At a recent Criticaleye Discussion Group, Members exchanged their views on the current and future impact of AI on the HR function and examined some of the issues that the technology has yet to overcome. 

Alan Bannatyne, CFO of Robert Walters, commented: “The current artificial intelligence debate tends to concentrate on the ability to make recommendations based on data analysis. This, ultimately, is a series of equations written by humans. My understanding of AI is that it should be a step beyond that.

“There is another level of debate around what happens when the equations start to write their own equations. This is, for many, the true nature of AI, and it is often overlooked when the topic is discussed.”

Lee Nicholls, Senior Advisor and Non-executive Director at MThree Consulting, and former Bank of America, EMEA Technology CTO, said: “Google’s Deep Mind AI played the world champion at the board game ‘Go’. During the competition, the computer played a move, the now famous 'Move 37', that all the human experts predicted would lose it the game, but it did the exact opposite – it went on to win.”
 
According to Lee, the computer had got to a learning point where it had disrupted previous patterns and found something that everybody else had failed to see. He continued: “True AI is when a computer comes up with new patterns, new insights and new intelligence that it is then able to put into action. We are at the beginning of the exponential growth in AI, and it will be truly disruptive to industry.”
 

People and Performance 

The impact of AI on the HR function, as well as the workforce itself, remains a hotly-debated topic. Sundaya Sahans, Associate Partner, Talent & Engagement at IBM, said: “AI can be used to improve transparency within a business, meaning that HR programmes, for example, are completely open and visible to all. 

“It allows the HRD to move away from guesswork and offer objective advice on, for instance, what skills are needed to operate effectively in the market. This prompts meaningful discussions as you have hard facts in front of you.”

Tracey Hahn, former HRD of Old Mutual Wealth, added: “When it comes to encouraging AI learning in an organisation, you have to make sure that culture change is underpinning it. It is important to have the HR hardwiring in place, such as the promotions and reward process. This all needs to point in the same direction and support the learning strategy consistently.” 

AI can also be used to provide a better of understanding of your customer. Anne Philpott, HR Director for M&G Prudential, explained that this should be used to help shape products and services.  

“Having some insights into customer behaviour, and what they require from us, will influence how we develop products and how our fund managers invest,” she said. “This sometimes requires businesses to overcome a sense of ‘they know best,’ because a lot of companies will deliver what they think the customer needs.

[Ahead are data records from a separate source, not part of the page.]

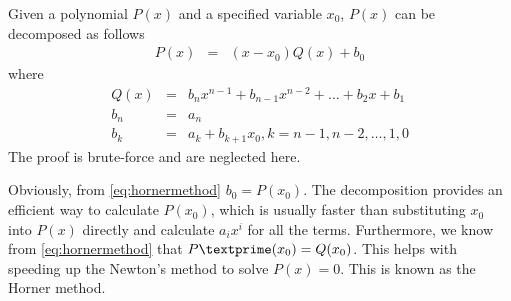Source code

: Given a polynomial $P(x)$ and a specified variable $x_0$, $P(x)$ can be decomposed as follows
\begin{eqnarray}
P(x) &=& (x-x_0)Q(x) + b_0 \label{eq:hornermethod}
\end{eqnarray}
where
\begin{eqnarray}
  Q(x) &=& b_nx^{n-1} + b_{n-1}x^{n-2} + \ldots + b_2x + b_1 \nonumber \\
  b_n &=& a_n \nonumber \\
  b_k &=& a_k + b_{k+1}x_0, k=n-1, n-2, \ldots, 1, 0 \nonumber
\end{eqnarray}
The proof is brute-force and are neglected here.

Obviously, from \eqref{eq:hornermethod} $b_0 = P(x_0)$. The decomposition provides an efficient way to calculate $P(x_0)$, which is usually faster than substituting $x_0$ into $P(x)$ directly and calculate $a_ix^i$ for all the terms. Furthermore, we know from \eqref{eq:hornermethod} that $P\textprime(x_0)=Q(x_0)$. This helps with speeding up the Newton's method to solve $P(x)=0$. This is known as the Horner method.



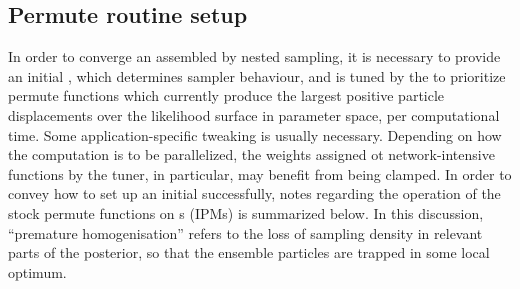 \subsection{Permute routine setup}
In order to converge an assembled  by nested sampling, it is necessary to provide an initial , which determines sampler behaviour, and is tuned by the  to prioritize permute functions which currently produce the largest positive particle displacements over the likelihood surface in parameter space, per computational time. Some application-specific tweaking is usually necessary. Depending on how the computation is to be parallelized, the weights assigned ot network-intensive functions by the tuner, in particular, may benefit from being clamped. In order to convey how to set up an initial  successfully, notes regarding the operation of the stock permute functions on s (IPMs) is summarized below. In this discussion, ``premature homogenisation'' refers to the loss of sampling density in relevant parts of the posterior, so that the ensemble particles are trapped in some local optimum.

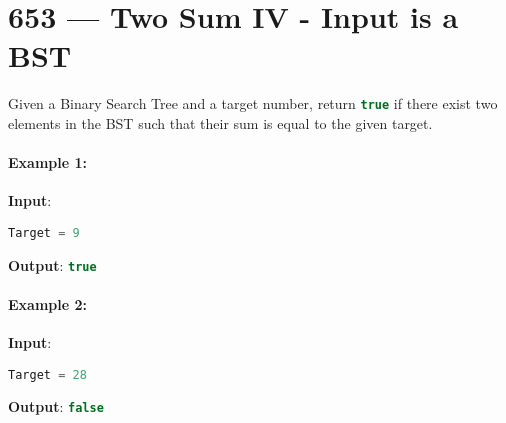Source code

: \section{653 --- Two Sum IV - Input is a BST}
Given a Binary Search Tree and a target number, return \lstinline[language=C++, basicstyle=\small\ttfamily, keywordstyle=\bfseries\color{green!40!black}]|true| if there exist two elements in the BST such that their sum is equal to the given target.

\paragraph{Example 1:}

\begin{flushleft}
\textbf{Input}: 
\begin{figure}[H]
\end{figure}

\lstinline[language=C++, basicstyle=\small\ttfamily, keywordstyle=\bfseries\color{green!40!black}]|Target = 9|

\textbf{Output}: \lstinline[language=C++, basicstyle=\small\ttfamily, keywordstyle=\bfseries\color{green!40!black}]|true|
\end{flushleft}

 

\paragraph{Example 2:}

\textbf{Input}: 
\begin{figure}[H]
\end{figure}

\lstinline[language=C++, basicstyle=\small\ttfamily, keywordstyle=\bfseries\color{green!40!black}]|Target = 28|

\textbf{Output}: \lstinline[language=C++, basicstyle=\small\ttfamily, keywordstyle=\bfseries\color{green!40!black}]|false|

Richer insights will lead to a better customer offering.”


An Ethical Approach 

Putting to one side the more Hollywood-esque speculations about AI gone rogue, there are genuine concerns about the governance and controls that are put around this technology, as well as the potential to cause mass unemployment, especially for those in highly-repetitive, process-heavy labour. 

Sundaya commented: “This notion that AI will take jobs is not correct. It is about helping people to make smarter decisions. It is guiding people away from guesswork and towards fact-based decision making – this strengthens the HRD’s position within a company.”

She argued that, for all it’s potential to improve business performance, “there has to be a code of ethics when using AI, to ensure that integrity, data and security are safeguarded. There must be a policy that makes it plain that AI requires its own code of conduct”.

Attendees at the Discussion Group agreed with the need for strong oversight due to the dangers. As Alan concluded: “In the recruitment sector today, computer software has the ability to scan job adverts and identify words within those adverts that could have an inherent gender bias. 

“However, there is a real risk that true AI, that is learning from human behavioural patterns, will end up with its own innate biases.”